Roerend door wetsbepaling zijn alle verbintenissen of vorderingen die betrekking hebben op geldsommen of roerende goederen. Deze categorie van vermogensrechten worden in België dus bij de roerende goederen gerekend.
Types roerende goederen zijn auto’s, meubilair, inboedel, dieren, bouwmaterialen. De ingebouwde keuken en badkamer waren roerend maar zijn onroerend geworden omdat ze nu een deel uitmaken van het huis zelf, wat onroerend is. Ook dieren worden als roerend beschouwd.

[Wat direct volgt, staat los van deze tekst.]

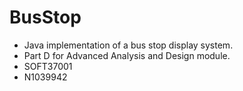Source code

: # BusStop
- Java implementation of a bus stop display system.
- Part D for Advanced Analysis and Design module.
- SOFT37001
- N1039942
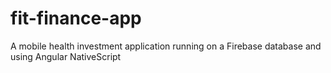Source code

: # fit-finance-app
A mobile health investment application running on a Firebase database and using Angular NativeScript
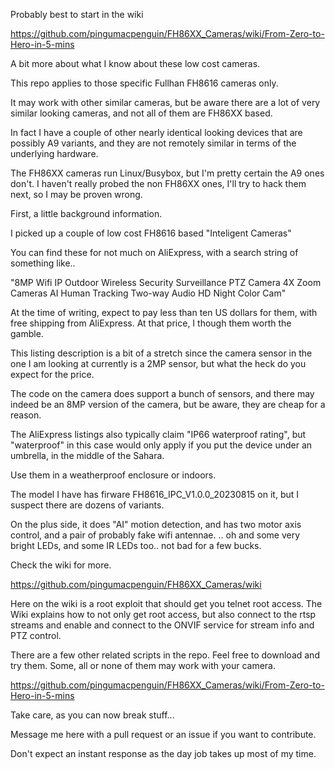 Probably best to start in the wiki

https://github.com/pingumacpenguin/FH86XX_Cameras/wiki/From-Zero-to-Hero-in-5-mins

A bit more about what I know about these low cost cameras. 

This repo applies to those specific Fullhan FH8616 cameras only. 

It may work with other similar cameras, but be aware there are a lot of very similar looking cameras, and not all of them are FH86XX based.

In fact I have a couple of other nearly identical looking devices that are possibly A9 variants, and they are not remotely similar in terms of the underlying hardware.

The FH86XX cameras run Linux/Busybox, but I'm pretty certain the A9 ones don't. I haven't really probed the non FH86XX ones, I'll try to hack them next, so I may be proven wrong. 

First,  a little background information.

I picked up a couple of low cost  FH8616  based "Inteligent Cameras" 

You can find these for not much on AliExpress, with a search string of something like..

"8MP Wifi IP Outdoor Wireless Security Surveillance PTZ Camera 4X Zoom Cameras AI Human Tracking Two-way Audio HD Night Color Cam"

At the time of writing, expect to pay less than ten US dollars for them, with free shipping from AliExpress. At that price, I though them worth the gamble. 

This listing description is a bit of a stretch since the camera sensor in the one I am looking at currently is a 2MP sensor, but what the heck do you expect for the price. 

The code on the camera does support a bunch of sensors, and there may indeed be an 8MP version of the camera, but be aware, they are cheap for a reason. 

The AliExpress listings also typically claim "IP66 waterproof rating", but "waterproof" in this case would only apply if you put the device under an umbrella, in the middle of the Sahara. 

Use them in a weatherproof enclosure or indoors. 

The model I have has firware FH8616_IPC_V1.0.0_20230815 on it, but I suspect there are dozens of variants. 

On the plus side, it does "AI" motion detection, and has two motor axis control, and a pair of probably fake wifi antennae. 
.. oh and some very bright LEDs, and some IR LEDs too.. not bad for a few bucks. 

Check the wiki for more. 

https://github.com/pingumacpenguin/FH86XX_Cameras/wiki

Here on the wiki is a root exploit that should get you telnet root access. The Wiki explains how to not only get root access, but also connect to the rtsp streams and enable and connect to the ONVIF service for stream info and PTZ control. 

There are a few other related scripts in the repo. Feel free to download and try them. Some, all or none of them may work with your camera. 

https://github.com/pingumacpenguin/FH86XX_Cameras/wiki/From-Zero-to-Hero-in-5-mins

Take care, as you can now break stuff...

Message me here with a pull request or an issue if you want to contribute. 

Don't expect an instant response as the day job takes up most of my time. 

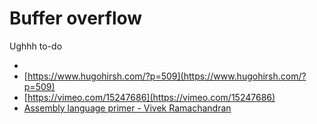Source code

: # Buffer overflow

Ughhh to-do

* [](https://www.nayuki.io/page/a-fundamental-introduction-to-x86-assembly-programming#3-basic-arithmetic-instructions)
* [https://www.hugohirsh.com/?p=509](https://www.hugohirsh.com/?p=509)
* [https://vimeo.com/15247686](https://vimeo.com/15247686)
* [Assembly language primer - Vivek Ramachandran](https://www.youtube.com/watch?v=oRYBQTmKATE&list=PLjnOm_giI__5aBN1SoZSMGtGu0VU1yT3e)
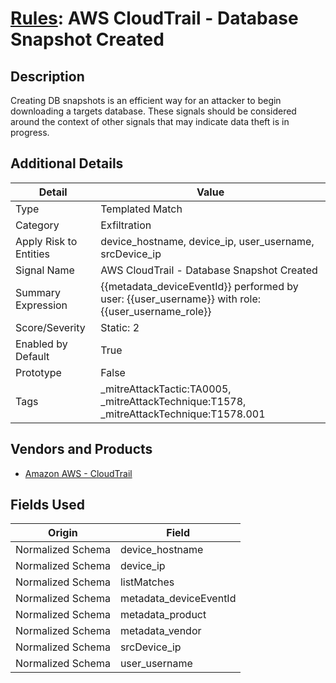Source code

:# [Rules](README.md): AWS CloudTrail - Database Snapshot Created

## Description
Creating DB snapshots is an efficient way for an attacker to begin downloading a targets database.  These signals should be considered around the context of other signals that may indicate data theft is in progress.

## Additional Details
|Detail|Value|
|----|----|
|Type|Templated Match|
|Category|Exfiltration|
|Apply Risk to Entities|device_hostname, device_ip, user_username, srcDevice_ip|
|Signal Name|AWS CloudTrail - Database Snapshot Created|
|Summary Expression|{{metadata_deviceEventId}} performed by user: {{user_username}} with role: {{user_username_role}}|
|Score/Severity|Static: 2|
|Enabled by Default|True|
|Prototype|False|
|Tags|_mitreAttackTactic:TA0005, _mitreAttackTechnique:T1578, _mitreAttackTechnique:T1578.001|
## Vendors and Products
- [Amazon AWS - CloudTrail](../products/033624b0-218e-4dcb-b93f-0f1fb1806c56.md)


## Fields Used

|Origin|Field|
|----|----|
|Normalized Schema|device_hostname|
|Normalized Schema|device_ip|
|Normalized Schema|listMatches|
|Normalized Schema|metadata_deviceEventId|
|Normalized Schema|metadata_product|
|Normalized Schema|metadata_vendor|
|Normalized Schema|srcDevice_ip|
|Normalized Schema|user_username|


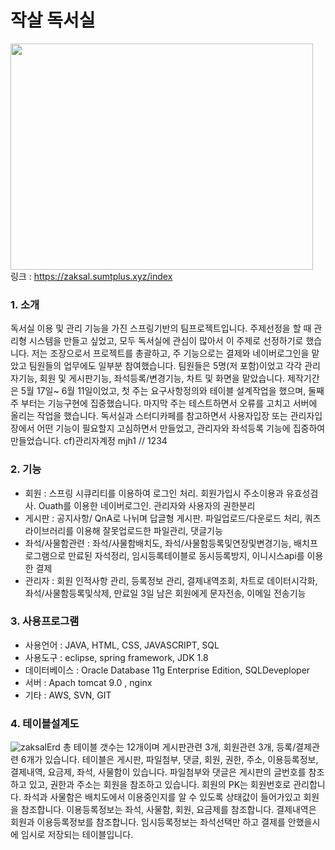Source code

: # 작살 독서실
<img src="https://user-images.githubusercontent.com/78586159/122695527-90f94e00-d27b-11eb-9c0e-1fbfe64aec64.png" width="484px" height="362px"></img><br>
링크 : https://zaksal.sumtplus.xyz/index
### 1. 소개   
독서실 이용 및 관리 기능을 가진 스프링기반의 팀프로젝트입니다. 주제선정을 할 때 관리형 시스템을 만들고 싶었고, 모두 독서실에 관심이 많아서 이 주제로 선정하기로 했습니다.
저는 조장으로서 프로젝트를 총괄하고, 주 기능으로는 결제와 네이버로그인을 맡았고 팀원들의 업무에도 일부분 참여했습니다. 팀원들은 5명(저 포함)이었고 각각 관리자기능,
회원 및 게시판기능, 좌석등록/변경기능, 차트 및 화면을 맡았습니다. 제작기간은 5월 17일~ 6월 11일이었고, 첫 주는 요구사항정의와 테이블 설계작업을 했으며, 둘째주 부터는
기능구현에 집중했습니다. 마지막 주는 테스트하면서 오류를 고치고 서버에 올리는 작업을 했습니다. 독서실과 스터디카페를 참고하면서 사용자입장 또는 관리자입장에서 어떤 기능이
필요할지 고심하면서 만들었고, 관리자와 좌석등록 기능에 집중하여 만들었습니다. cf)관리자계정 mjh1 // 1234
### 2. 기능
* 회원 : 스프링 시큐리티를 이용하여 로그인 처리. 회원가입시 주소이용과 유효성검사. Ouath를 이용한 네이버로그인. 관리자와 사용자의 권한분리
* 게시판 : 공지사항/ QnA로 나뉘며 답글형 게시판. 파일업로드/다운로드 처리, 쿼츠라이브러리를 이용해 잘못업로드한 파일관리, 댓글기능
* 좌석/사물함관련 : 좌석/사물함배치도, 좌석/사물함등록및연장및변경기능, 배치프로그램으로 만료된 자석정리, 임시등록테이블로 동시등록방지, 이니시스api를 이용한 결제
* 관리자 : 회원 인적사항 관리, 등록정보 관리, 결제내역조회, 차트로 데이터시각화, 좌석/사물함등록및삭제, 만료일 3일 남은 회원에게 문자전송, 이메일 전송기능
### 3. 사용프로그램
* 사용언어 : JAVA, HTML, CSS, JAVASCRIPT, SQL
* 사용도구 : eclipse, spring framework, JDK 1.8
* 데이터베이스 : Oracle Database 11g Enterprise Edition, SQLDeveploper
* 서버 : Apach tomcat 9.0 , nginx
* 기타 : AWS, SVN, GIT
### 4. 테이블설계도
![zaksalErd](https://user-images.githubusercontent.com/78586159/122681369-e52a1100-d22e-11eb-81d6-c7ae8da05a6f.png)
총 테이블 갯수는 12개이며 게시판관련 3개, 회원관련 3개, 등록/결제관련 6개가 있습니다. 테이블은 게시판, 파일첨부, 댓글, 회원, 권한, 주소, 이용등록정보, 결제내역, 요금제,
좌석, 사물함이 있습니다. 파일첨부와 댓글은 게시판의 글번호를 참조하고 있고, 권한과 주소는 회원을 참조하고 있습니다. 회원의 PK는 회원번호로 관리합니다. 좌석과 사물함은 배치도에서 이용중인지를 알 수 있도록 상태값이 들어가있고 회원을 참조합니다. 이용등록정보는 좌석, 사물함, 회원, 요금제를 참조합니다. 결제내역은 회원과 이용등록정보를 참조합니다.
임시등록정보는 좌석선택만 하고 결제를 안했을시에 임시로 저장되는 테이블입니다.
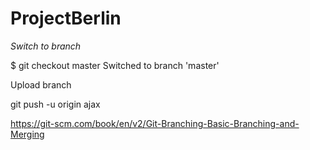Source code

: # ProjectBerlin


*Switch to branch*

$ git checkout master
Switched to branch 'master'

Upload branch

git push -u origin ajax

https://git-scm.com/book/en/v2/Git-Branching-Basic-Branching-and-Merging
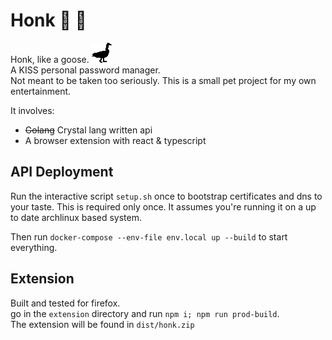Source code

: # Honk :duck: :swan:

Honk, like a goose. ![A plain black goose shaped logo](extension/icons/honk-32.png)  
A KISS personal password manager.  
Not meant to be taken too seriously. This is a small pet project for my own entertainment. 

It involves:
  - ~~Golang~~ Crystal lang written api
  - A browser extension with react & typescript

## API Deployment

Run the interactive script `setup.sh` once to bootstrap certificates and dns to your taste. This is required only once. 
It assumes you're running it on a up to date archlinux based system.

Then run `docker-compose --env-file env.local up --build` to start everything.

## Extension

Built and tested for firefox.  
go in the `extension` directory and run `npm i; npm run prod-build`.  
The extension will be found in `dist/honk.zip`
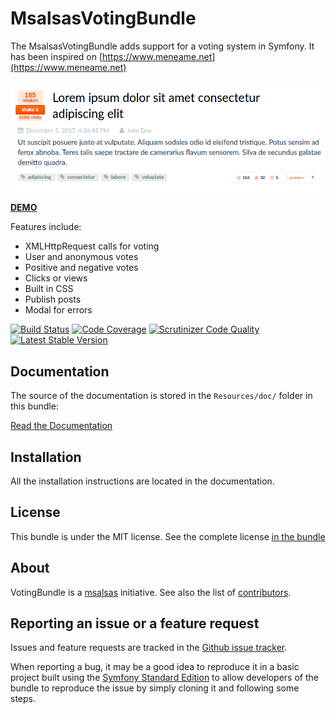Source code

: MsalsasVotingBundle
===================

The MsalsasVotingBundle adds support for a voting system in Symfony.
It has been inspired on [https://www.meneame.net](https://www.meneame.net)

![Alt text](Resources/doc/screenshot-1.png?raw=true "Screenshot")

[**DEMO**](https://github.com/msalsas/voting-bundle-demo)

Features include:

- XMLHttpRequest calls for voting 
- User and anonymous votes
- Positive and negative votes
- Clicks or views
- Built in CSS
- Publish posts
- Modal for errors

[![Build Status](https://travis-ci.org/msalsas/MsalsasVotingBundle.svg?branch=master)](https://travis-ci.org/msalsas/MsalsasVotingBundle) [![Code Coverage](https://scrutinizer-ci.com/g/msalsas/MsalsasVotingBundle/badges/coverage.png?b=master)](https://scrutinizer-ci.com/g/msalsas/MsalsasVotingBundle/?branch=master) [![Scrutinizer Code Quality](https://scrutinizer-ci.com/g/msalsas/MsalsasVotingBundle/badges/quality-score.png?b=master)](https://scrutinizer-ci.com/g/msalsas/MsalsasVotingBundle/?branch=master) [![Latest Stable Version](https://poser.pugx.org/msalsas/voting-bundle/v/stable.svg)](https://packagist.org/packages/msalsas/voting-bundle)

Documentation
-------------

The source of the documentation is stored in the `Resources/doc/` folder
in this bundle:

[Read the Documentation](Resources/doc/index.rst)

Installation
------------

All the installation instructions are located in the documentation.

License
-------

This bundle is under the MIT license. See the complete license [in the bundle](LICENSE)

About
-----

VotingBundle is a [msalsas](https://github.com/msalsas) initiative.
See also the list of [contributors](https://github.com/msalsas/MsalsasVotingBundle/contributors).

Reporting an issue or a feature request
---------------------------------------

Issues and feature requests are tracked in the [Github issue tracker](https://github.com/msalsas/MsalsasVotingBundle/issues).

When reporting a bug, it may be a good idea to reproduce it in a basic project
built using the [Symfony Standard Edition](https://github.com/symfony/symfony-standard)
to allow developers of the bundle to reproduce the issue by simply cloning it
and following some steps.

De bouwstoffen die zijn bijeengebracht om een nieuw gebouw op te trekken, zijn roerend totdat zij door arbeiders in een gebouw zijn verwerkt. Zulke onderscheidingen tussen roerend en onroerend hebben hun belang bij betwistingen over bezit of eigendom en ook bij beslag.
Indien samen met het onroerende goed ook nog roerende goederen mee verkocht worden moet in de onderhandse verkoopovereenkomst een opsplitsing gemaakt worden tussen enerzijds het bedrag van de onroerende goederen en anderzijds de roerende goederen, omdat de registratierechten enkel verschuldigd zullen zijn op de koopsom van het onroerend goed. Op de roerende goederen moeten geen registratierechten betaald worden. De ontvanger zou het opgesplitste bedrag kunnen aanvechten. Het verdient dus aanbeveling om een inventaris van de roerende goederen aan de verkoopovereenkomst toe te voegen, zodat de ontvanger van de Registratie kan vaststellen dat het bedrag voor de roerende goederen niet met de natte vinger werd vastgesteld.